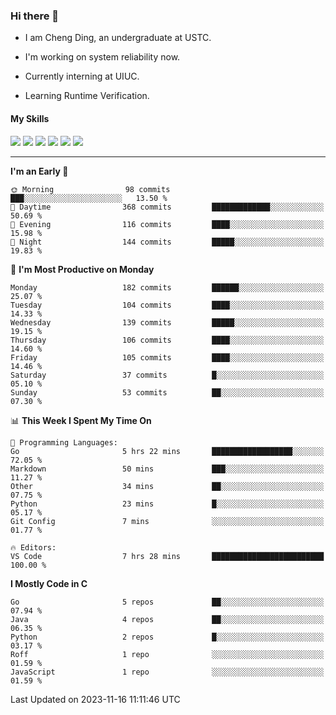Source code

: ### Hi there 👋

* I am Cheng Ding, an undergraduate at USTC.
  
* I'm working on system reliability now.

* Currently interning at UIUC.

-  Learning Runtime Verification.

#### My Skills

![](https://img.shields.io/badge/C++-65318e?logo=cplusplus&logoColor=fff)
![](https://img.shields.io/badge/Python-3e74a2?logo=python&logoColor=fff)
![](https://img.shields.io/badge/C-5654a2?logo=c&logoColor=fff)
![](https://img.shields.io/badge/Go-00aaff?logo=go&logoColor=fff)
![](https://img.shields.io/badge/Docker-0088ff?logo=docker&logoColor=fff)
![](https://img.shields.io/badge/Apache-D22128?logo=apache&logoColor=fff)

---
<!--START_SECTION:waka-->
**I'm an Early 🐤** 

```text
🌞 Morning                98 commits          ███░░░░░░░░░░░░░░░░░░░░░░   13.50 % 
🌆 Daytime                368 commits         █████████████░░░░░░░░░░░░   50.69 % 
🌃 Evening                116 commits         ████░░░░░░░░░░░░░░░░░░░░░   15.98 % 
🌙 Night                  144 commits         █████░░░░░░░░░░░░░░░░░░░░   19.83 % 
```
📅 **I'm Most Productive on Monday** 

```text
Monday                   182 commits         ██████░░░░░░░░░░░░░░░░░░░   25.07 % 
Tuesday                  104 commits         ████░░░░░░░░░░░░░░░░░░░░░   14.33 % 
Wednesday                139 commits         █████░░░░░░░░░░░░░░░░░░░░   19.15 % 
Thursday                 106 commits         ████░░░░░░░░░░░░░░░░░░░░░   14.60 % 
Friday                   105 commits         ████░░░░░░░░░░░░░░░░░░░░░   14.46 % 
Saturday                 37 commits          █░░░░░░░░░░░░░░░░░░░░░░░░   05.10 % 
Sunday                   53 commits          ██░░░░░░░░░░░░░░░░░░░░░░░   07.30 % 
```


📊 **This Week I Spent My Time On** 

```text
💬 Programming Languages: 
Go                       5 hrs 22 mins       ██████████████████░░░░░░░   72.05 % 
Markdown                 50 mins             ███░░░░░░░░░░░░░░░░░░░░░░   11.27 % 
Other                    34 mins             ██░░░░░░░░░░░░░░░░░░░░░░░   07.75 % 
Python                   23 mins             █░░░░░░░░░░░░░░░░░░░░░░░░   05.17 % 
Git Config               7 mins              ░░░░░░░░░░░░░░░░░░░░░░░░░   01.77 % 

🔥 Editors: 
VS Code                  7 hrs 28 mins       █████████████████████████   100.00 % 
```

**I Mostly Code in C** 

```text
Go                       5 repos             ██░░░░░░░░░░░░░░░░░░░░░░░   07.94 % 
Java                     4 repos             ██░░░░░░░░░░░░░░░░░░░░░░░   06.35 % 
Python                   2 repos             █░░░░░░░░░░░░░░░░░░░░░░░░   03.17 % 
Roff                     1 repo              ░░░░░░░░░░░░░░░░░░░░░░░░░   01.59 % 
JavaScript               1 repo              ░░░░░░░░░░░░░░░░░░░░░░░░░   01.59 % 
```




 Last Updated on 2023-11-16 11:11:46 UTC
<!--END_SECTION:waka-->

---

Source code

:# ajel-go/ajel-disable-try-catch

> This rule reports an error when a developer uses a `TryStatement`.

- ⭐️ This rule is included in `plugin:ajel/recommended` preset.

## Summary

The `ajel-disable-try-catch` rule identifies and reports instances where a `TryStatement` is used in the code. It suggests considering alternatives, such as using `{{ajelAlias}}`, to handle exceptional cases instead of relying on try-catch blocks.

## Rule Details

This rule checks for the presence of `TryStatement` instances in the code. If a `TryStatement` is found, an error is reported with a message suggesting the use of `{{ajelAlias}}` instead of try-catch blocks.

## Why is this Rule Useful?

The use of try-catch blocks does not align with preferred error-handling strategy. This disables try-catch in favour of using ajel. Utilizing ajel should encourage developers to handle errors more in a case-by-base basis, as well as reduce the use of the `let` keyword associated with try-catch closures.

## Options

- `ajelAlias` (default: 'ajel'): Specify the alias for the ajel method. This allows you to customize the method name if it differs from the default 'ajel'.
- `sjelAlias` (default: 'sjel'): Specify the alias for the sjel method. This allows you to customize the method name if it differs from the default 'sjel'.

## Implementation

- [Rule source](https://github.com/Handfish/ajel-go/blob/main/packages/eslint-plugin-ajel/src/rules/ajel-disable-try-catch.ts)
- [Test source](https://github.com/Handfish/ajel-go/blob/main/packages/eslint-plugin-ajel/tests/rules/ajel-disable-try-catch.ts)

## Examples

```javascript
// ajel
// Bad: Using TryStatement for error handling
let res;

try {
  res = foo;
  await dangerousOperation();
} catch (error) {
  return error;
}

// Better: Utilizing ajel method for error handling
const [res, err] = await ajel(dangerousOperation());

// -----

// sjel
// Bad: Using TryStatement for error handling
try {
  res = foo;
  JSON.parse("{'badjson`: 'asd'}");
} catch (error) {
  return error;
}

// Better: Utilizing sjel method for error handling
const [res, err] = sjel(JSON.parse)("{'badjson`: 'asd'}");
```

WHAT TO DO =
When the word "logoColor" shows up in a line of the entries, report that line.

WRITTEN RESPONSE =
![](https://img.shields.io/badge/C++-65318e?logo=cplusplus&logoColor=fff)
![](https://img.shields.io/badge/Python-3e74a2?logo=python&logoColor=fff)
![](https://img.shields.io/badge/C-5654a2?logo=c&logoColor=fff)
![](https://img.shields.io/badge/Go-00aaff?logo=go&logoColor=fff)
![](https://img.shields.io/badge/Docker-0088ff?logo=docker&logoColor=fff)
![](https://img.shields.io/badge/Apache-D22128?logo=apache&logoColor=fff)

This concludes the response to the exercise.